Cuando estudio entes nocturnos como la bruja y sus semejantes, no puedo evitar pensar el cuadro de La pesadilla (en inglés, The Nightmare), pintado por Henry Fuseli en 1781. En el famoso cuadro se representa una escena nocturna en la que un íncubo aparece sentado encima del vientre de una mujer que yace echada en una cama, mientras una yegua o caballo espectral observa la escena con ojos desorbitados. Por cierto, el equino del cuadro de Fuseli solo aparece en escena por su simbolismo como animal sobrenatural: las yeguas y los caballos suelen ser vistos como animales del Otro Mundo o psicopompos, mensajeros de los muertos. Se ha dicho que la palabra inglesa nightmare, «pesadilla», pudiera venir del compuesto night, «noche» y mare, «yegua», pero esa hipótesis parece no tener fundamento, ya que la raíz de yegua en inglés antiguo, meare, no coincide con la palabra en la que se origina la mare de pesadilla, mære.29 La mare de la pesadilla, no obstante, designaba una entidad propia de la mitología escandinava que, como nuestra bruja primitiva, aparecía en las pesadillas.

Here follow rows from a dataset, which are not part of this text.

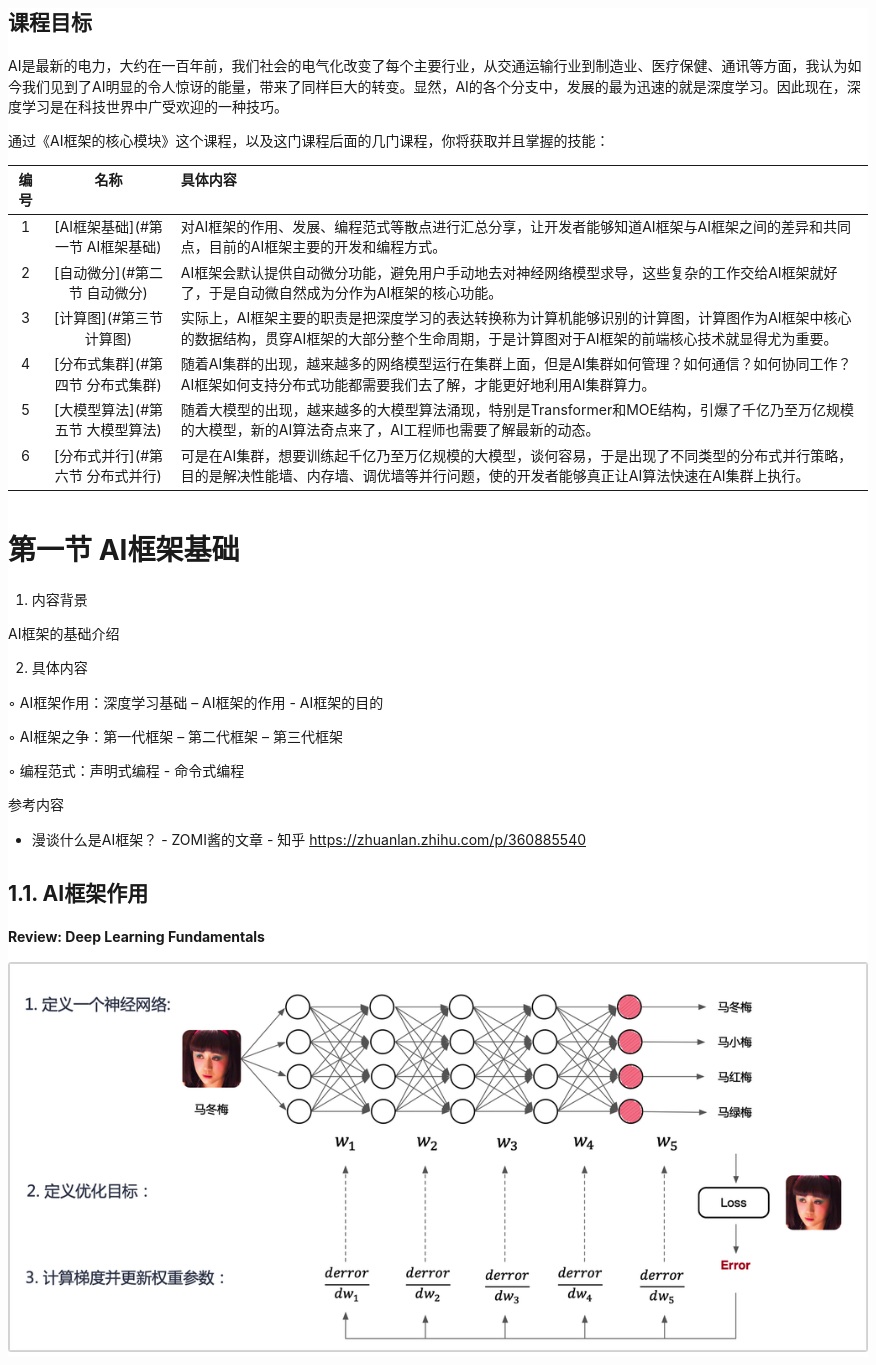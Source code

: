 ## 课程目标

AI是最新的电力，大约在一百年前，我们社会的电气化改变了每个主要行业，从交通运输行业到制造业、医疗保健、通讯等方面，我认为如今我们见到了AI明显的令人惊讶的能量，带来了同样巨大的转变。显然，AI的各个分支中，发展的最为迅速的就是深度学习。因此现在，深度学习是在科技世界中广受欢迎的一种技巧。

通过《AI框架的核心模块》这个课程，以及这门课程后面的几门课程，你将获取并且掌握的技能：

| 编号 | 名称                          | 具体内容                                                     |
| :--: | :----------------------------: | :----------------------------------------------------------- |
|  1   | [AI框架基础](#第一节 AI框架基础) | 对AI框架的作用、发展、编程范式等散点进行汇总分享，让开发者能够知道AI框架与AI框架之间的差异和共同点，目前的AI框架主要的开发和编程方式。 |
|  2   | [自动微分](#第二节 自动微分) | AI框架会默认提供自动微分功能，避免用户手动地去对神经网络模型求导，这些复杂的工作交给AI框架就好了，于是自动微自然成为分作为AI框架的核心功能。 |
|  3   | [计算图](#第三节 计算图)       | 实际上，AI框架主要的职责是把深度学习的表达转换称为计算机能够识别的计算图，计算图作为AI框架中核心的数据结构，贯穿AI框架的大部分整个生命周期，于是计算图对于AI框架的前端核心技术就显得尤为重要。 |
|  4   | [分布式集群](#第四节 分布式集群)  | 随着AI集群的出现，越来越多的网络模型运行在集群上面，但是AI集群如何管理？如何通信？如何协同工作？AI框架如何支持分布式功能都需要我们去了解，才能更好地利用AI集群算力。 |
|  5   | [大模型算法](#第五节 大模型算法)     | 随着大模型的出现，越来越多的大模型算法涌现，特别是Transformer和MOE结构，引爆了千亿乃至万亿规模的大模型，新的AI算法奇点来了，AI工程师也需要了解最新的动态。 |
|  6   | [分布式并行](#第六节 分布式并行)   | 可是在AI集群，想要训练起千亿乃至万亿规模的大模型，谈何容易，于是出现了不同类型的分布式并行策略，目的是解决性能墙、内存墙、调优墙等并行问题，使的开发者能够真正让AI算法快速在AI集群上执行。 |

# 第一节 AI框架基础

1. 内容背景

AI框架的基础介绍

2. 具体内容

◦ AI框架作用：深度学习基础 – AI框架的作用 - AI框架的目的

◦ AI框架之争：第一代框架 – 第二代框架 – 第三代框架

◦ 编程范式：声明式编程 - 命令式编程



参考内容

- 漫谈什么是AI框架？ - ZOMI酱的文章 - 知乎 https://zhuanlan.zhihu.com/p/360885540



## 1.1. AI框架作用

**Review: Deep Learning Fundamentals**

![image-20230605055319090](./assets/image-20230605055319090.png)
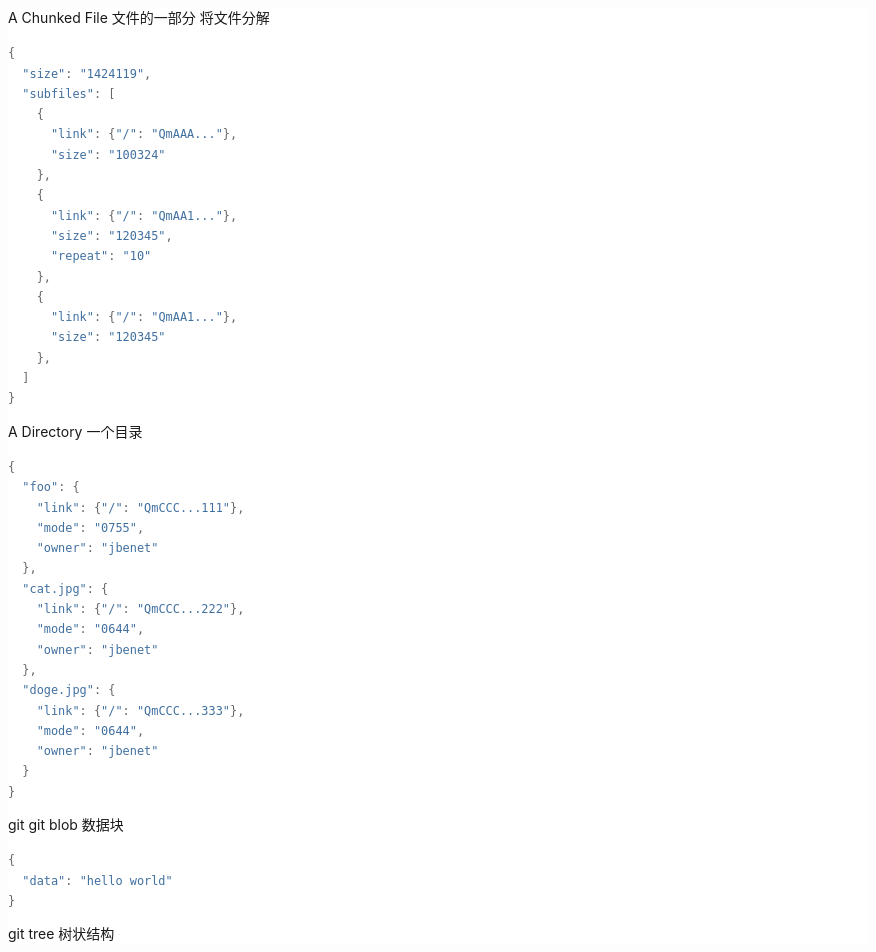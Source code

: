 A Chunked File 文件的一部分 将文件分解

```go
{
  "size": "1424119",
  "subfiles": [
    {
      "link": {"/": "QmAAA..."},
      "size": "100324"
    },
    {
      "link": {"/": "QmAA1..."},
      "size": "120345",
      "repeat": "10"
    },
    {
      "link": {"/": "QmAA1..."},
      "size": "120345"
    },
  ]
}
```

A Directory 一个目录

```go
{
  "foo": {
    "link": {"/": "QmCCC...111"},
    "mode": "0755",
    "owner": "jbenet"
  },
  "cat.jpg": {
    "link": {"/": "QmCCC...222"},
    "mode": "0644",
    "owner": "jbenet"
  },
  "doge.jpg": {
    "link": {"/": "QmCCC...333"},
    "mode": "0644",
    "owner": "jbenet"
  }
}
```

git git blob 数据块

```go
{
  "data": "hello world"
} 
```

git tree 树状结构
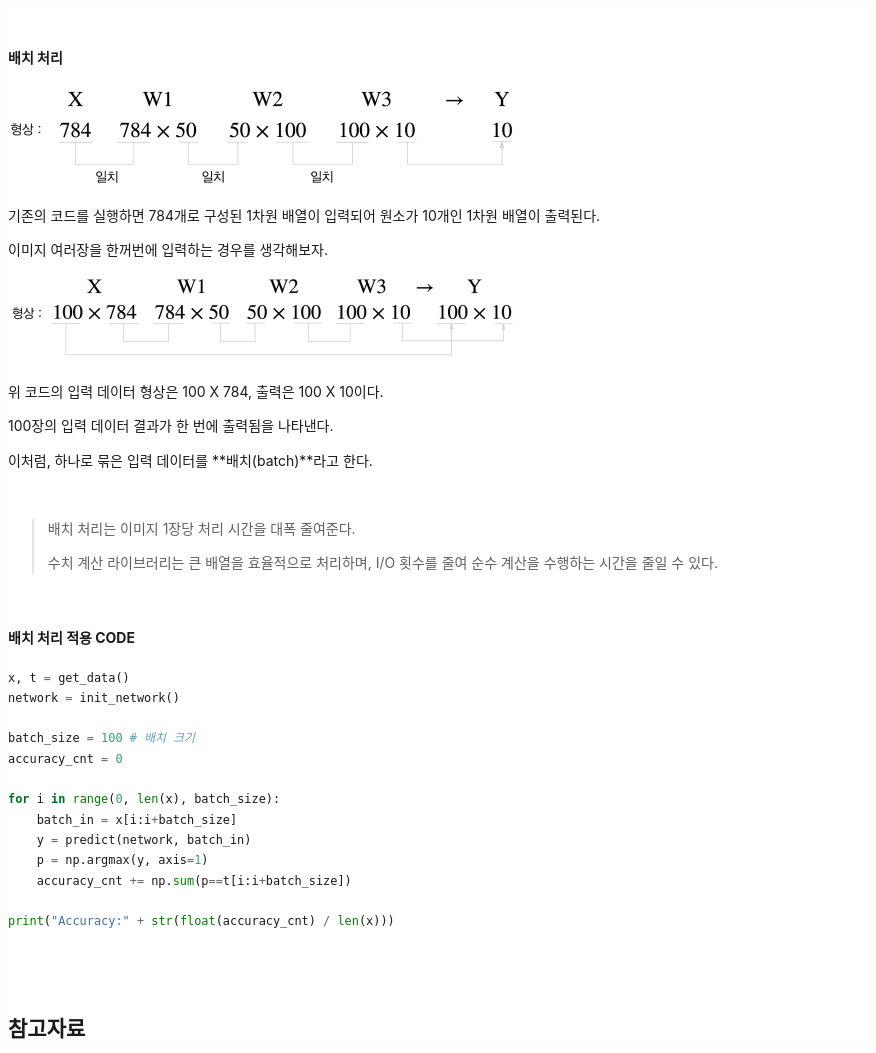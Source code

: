<br/>

#### 배치 처리

<img src="./imgs/b1_ch3_15.png" alt="cc" style="zoom:50%;" />

기존의 코드를 실행하면 784개로 구성된 1차원 배열이 입력되어 원소가 10개인 1차원 배열이 출력된다.

이미지 여러장을 한꺼번에 입력하는 경우를 생각해보자.



<img src="imgs/b1_ch3_16.png" alt="vv" style="zoom:50%;" />

위 코드의 입력 데이터 형상은 100 X 784, 출력은 100 X 10이다.

100장의 입력 데이터 결과가 한 번에 출력됨을 나타낸다.

이처럼, 하나로 묶은 입력 데이터를 **배치(batch)**라고 한다.

<br/>

> 배치 처리는 이미지 1장당 처리 시간을 대폭 줄여준다.
>
> 수치 계산 라이브러리는 큰 배열을 효율적으로 처리하며,  I/O 횟수를 줄여 순수 계산을 수행하는 시간을 줄일 수 있다.

<br/>

#### 배치 처리 적용 CODE

```python
x, t = get_data()
network = init_network()

batch_size = 100 # 배치 크기
accuracy_cnt = 0

for i in range(0, len(x), batch_size):
    batch_in = x[i:i+batch_size]
    y = predict(network, batch_in)
    p = np.argmax(y, axis=1)
    accuracy_cnt += np.sum(p==t[i:i+batch_size])

print("Accuracy:" + str(float(accuracy_cnt) / len(x)))
```

<br/>

<br/>

## 참고자료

No importa cuánto la analicemos, la escena que Fuseli plasma en el lienzo nos atrapa porque, además de mostrarnos una escena terrorífica, apela a nuestro inconsciente. Tanto el caballo o la yegua que aparece en segundo plano, emergiendo tras la cortina, como el íncubo que chafa a la mujer dormida se me antojan imposibles, pero físicos, palpables, tan palpables y físicos como la sensación de estar siendo víctima de estos, de estar siendo bruxado. Eso, tan imposible, tan lejano, es al mismo tiempo real, está presente. Al fin y al cabo, la creencia en la existencia de esas entidades nocturnas no está al mismo nivel que los dogmas de fe de la religión, sino que pertenece, como dice Mikel Azurmendi, al dominio del «sentido común», de lo que en otro tiempo se llamó superstición.30 Hoy en día asociamos la superstición con una creencia obsoleta, resultado de la ignorancia propia de gente sencilla (y al decir sencilla me refiero al uso condescendiente de un término que pretende diferenciar a quienes se consideran cultos de los que se consideran incultos), pero no olvidemos que superstición viene del término compuesto latín super-stare, «estar por encima»: es una creencia que estaba por encima o que era anterior a la creencia religiosa aceptada.31 Cuando la bruja era una entidad sobrenatural y nocturna, el pueblo asumió su existencia, no solo creyó en ella, pues creer es un acto de fe, y esto no era, sino una certeza.

La incontestable realidad de la bruja tiene, como la habitación en la noche, muchas sombras, pero también claros. La bruja primitiva se nos presenta como emisaria de la noche, la muerte, la desgracia. Pero la muerte, la noche, la desgracia, lo más abyecto, hacen que lo opuesto sea posible, pues no hay noche sin día, no hay vida sin muerte, no hay fortuna si no sabemos lo que es estar privado de ella. La bruja nos ofrece, quizá sin saberlo, un regalo precioso: la oposición. Una oposición que, como veremos, dará explicación no solo a lo sobrenatural, sino a lo natural: el cambio de las estaciones, el devenir de las cosechas, el nacimiento de una nueva vida, la protección del hogar. Y no será con la ayuda de hechizos humanos y bebedizos, sino con su sola presencia, su visita, esa que tanto miedo nos ha dado y que aún nos aterroriza.